8. RESEARCH GAPS AND FUTURE DIRECTIONS
Despite a growing evidence base, several important research gaps remain:
(i) Standardised protocols: There is a lack of consensus on optimal session duration, frequency, modality combination, and intervention length. Standardised protocol development through Delphi consensus or guideline development processes is needed.
(ii) Mechanistic studies: Few studies have examined biological mechanisms, including measurement of airway inflammatory biomarkers (FeNO, sputum eosinophils, serum IgE, IL-4, IL-13) following breathing exercise interventions. Such data would clarify whether benefits are primarily mechanical or also involve modulation of airway inflammation.
(iii) Long-term follow-up: Most trials assess outcomes at 8–16 weeks. Studies with 12–24-month follow-up are needed to establish sustainability of gains.
(iv) Severe asthma: Patients with severe and difficult-to-treat asthma are typically excluded from trials but may have the most to gain from non-pharmacological adjuncts.
(v) Digital and telehealth delivery: Smartphone-guided breathing training applications and telerehabilitation platforms offer scalable alternatives to in-person supervision. Rigorous evaluation of these delivery models is warranted.
(vi) Paediatric and geriatric populations: Most evidence derives from adult populations. Studies in children and older adults are needed to establish age-specific protocols and outcomes.
9. CLINICAL INTEGRATION RECOMMENDATIONS
Based on the available evidence, we recommend the following framework for clinical integration of breathing exercise therapy in asthma:
GINA Step Asthma Control Recommended Breathing Exercise Approach
Steps 1–2 Well-controlled or mild Optional adjunct: Diaphragmatic breathing education; PLB for symptom relief during exertion
Steps 3–4 Partially controlled/moderate Recommended: Structured programme — Diaphragmatic + PLB + Pranayama (30 min/day, 6 days/week, ≥ 8 weeks)

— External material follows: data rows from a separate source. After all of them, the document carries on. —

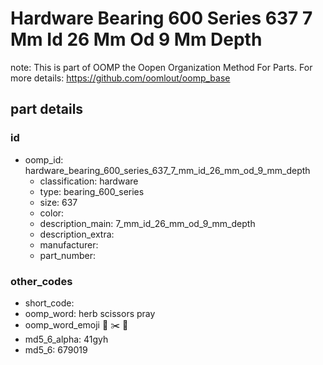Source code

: # Hardware Bearing 600 Series 637 7 Mm Id 26 Mm Od 9 Mm Depth  

note: This is part of OOMP the Oopen Organization Method For Parts. For more details: https://github.com/oomlout/oomp_base

##  part details





### id
* oomp_id: hardware_bearing_600_series_637_7_mm_id_26_mm_od_9_mm_depth
  * classification: hardware
  * type: bearing_600_series
  * size: 637
  * color: 
  * description_main: 7_mm_id_26_mm_od_9_mm_depth
  * description_extra: 
  * manufacturer: 
  * part_number: 

### other_codes
* short_code: 
* oomp_word: herb scissors pray
* oomp_word_emoji :herb: :scissors: :pray:
* md5_6_alpha: 41gyh
* md5_6: 679019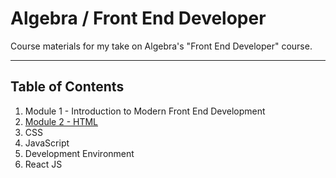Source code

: # Algebra / Front End Developer

Course materials for my take on Algebra's "Front End Developer" course.

---

## Table of Contents

1. Module 1 - Introduction to Modern Front End Development
2. [Module 2 - HTML](module-2-html/)
3. CSS
4. JavaScript
5. Development Environment
6. React JS
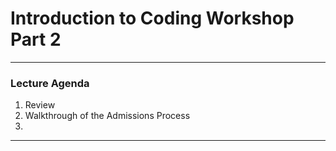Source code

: # Introduction to Coding Workshop Part 2

---

### Lecture Agenda

1. Review
2. Walkthrough of the Admissions Process
3.

---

Step 5 Uncontrolled/severe (stable) Supervised physiotherapy programme; consider multimodal approach with close monitoring
All Steps Psychological comorbidity Mindfulness breathing, Anulom-Vilom; stress reduction techniques
GINA = Global Initiative for Asthma. Recommendations based on synthesis of available clinical evidence.
The minimum effective programme appears to be 30 minutes daily, 5–6 days per week, for at least 8 weeks. Initial supervised sessions (at least 3–6 sessions) with a trained physiotherapist are strongly recommended to ensure correct technique and prevent adverse effects. Adherence monitoring via exercise diaries or digital applications is essential, given the established dose-response relationship between compliance and benefit.